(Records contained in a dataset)
_____

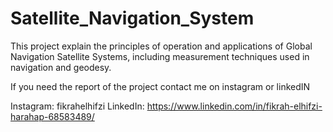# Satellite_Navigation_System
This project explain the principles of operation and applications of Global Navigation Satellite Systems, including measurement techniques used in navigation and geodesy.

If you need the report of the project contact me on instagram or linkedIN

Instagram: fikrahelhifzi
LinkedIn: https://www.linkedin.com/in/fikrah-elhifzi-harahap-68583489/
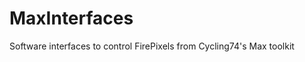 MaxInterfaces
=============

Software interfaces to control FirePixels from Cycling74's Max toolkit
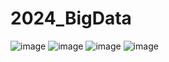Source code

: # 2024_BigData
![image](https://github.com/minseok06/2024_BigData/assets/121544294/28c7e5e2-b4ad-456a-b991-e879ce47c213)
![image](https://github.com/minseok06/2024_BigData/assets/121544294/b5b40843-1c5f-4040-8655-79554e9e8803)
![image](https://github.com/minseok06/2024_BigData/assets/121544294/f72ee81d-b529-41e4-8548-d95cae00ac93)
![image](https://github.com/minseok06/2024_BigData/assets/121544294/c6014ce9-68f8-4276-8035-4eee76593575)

_____

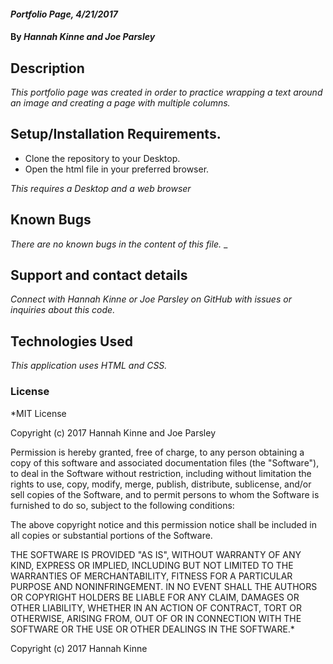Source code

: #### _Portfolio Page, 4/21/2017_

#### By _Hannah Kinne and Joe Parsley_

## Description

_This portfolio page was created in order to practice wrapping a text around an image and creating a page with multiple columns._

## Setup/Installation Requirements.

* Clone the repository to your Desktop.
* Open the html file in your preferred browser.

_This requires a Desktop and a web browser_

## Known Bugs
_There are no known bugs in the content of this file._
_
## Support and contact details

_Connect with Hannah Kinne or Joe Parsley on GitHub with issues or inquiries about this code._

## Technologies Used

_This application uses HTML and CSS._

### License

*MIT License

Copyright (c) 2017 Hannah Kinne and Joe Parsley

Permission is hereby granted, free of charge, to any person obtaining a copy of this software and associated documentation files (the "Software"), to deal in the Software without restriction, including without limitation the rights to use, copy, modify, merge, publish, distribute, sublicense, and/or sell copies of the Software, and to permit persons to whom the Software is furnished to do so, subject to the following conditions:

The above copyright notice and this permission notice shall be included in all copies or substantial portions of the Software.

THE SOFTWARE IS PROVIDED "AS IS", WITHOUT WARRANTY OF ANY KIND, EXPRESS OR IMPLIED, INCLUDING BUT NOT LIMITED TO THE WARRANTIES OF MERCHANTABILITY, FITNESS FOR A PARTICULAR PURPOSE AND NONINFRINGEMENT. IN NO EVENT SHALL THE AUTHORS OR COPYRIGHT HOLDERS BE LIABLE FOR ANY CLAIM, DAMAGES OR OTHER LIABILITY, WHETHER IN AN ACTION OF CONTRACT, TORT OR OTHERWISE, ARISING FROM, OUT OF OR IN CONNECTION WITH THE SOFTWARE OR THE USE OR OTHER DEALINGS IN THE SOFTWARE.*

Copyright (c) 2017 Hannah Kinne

_____

--- Problem to solve ---
Show all lines from the data that contain "https".

--- Solved problem ---
LinkedIn: https://www.linkedin.com/in/fikrah-elhifzi-harahap-68583489/
![image](https://github.com/minseok06/2024_BigData/assets/121544294/28c7e5e2-b4ad-456a-b991-e879ce47c213)
![image](https://github.com/minseok06/2024_BigData/assets/121544294/b5b40843-1c5f-4040-8655-79554e9e8803)
![image](https://github.com/minseok06/2024_BigData/assets/121544294/f72ee81d-b529-41e4-8548-d95cae00ac93)
![image](https://github.com/minseok06/2024_BigData/assets/121544294/c6014ce9-68f8-4276-8035-4eee76593575)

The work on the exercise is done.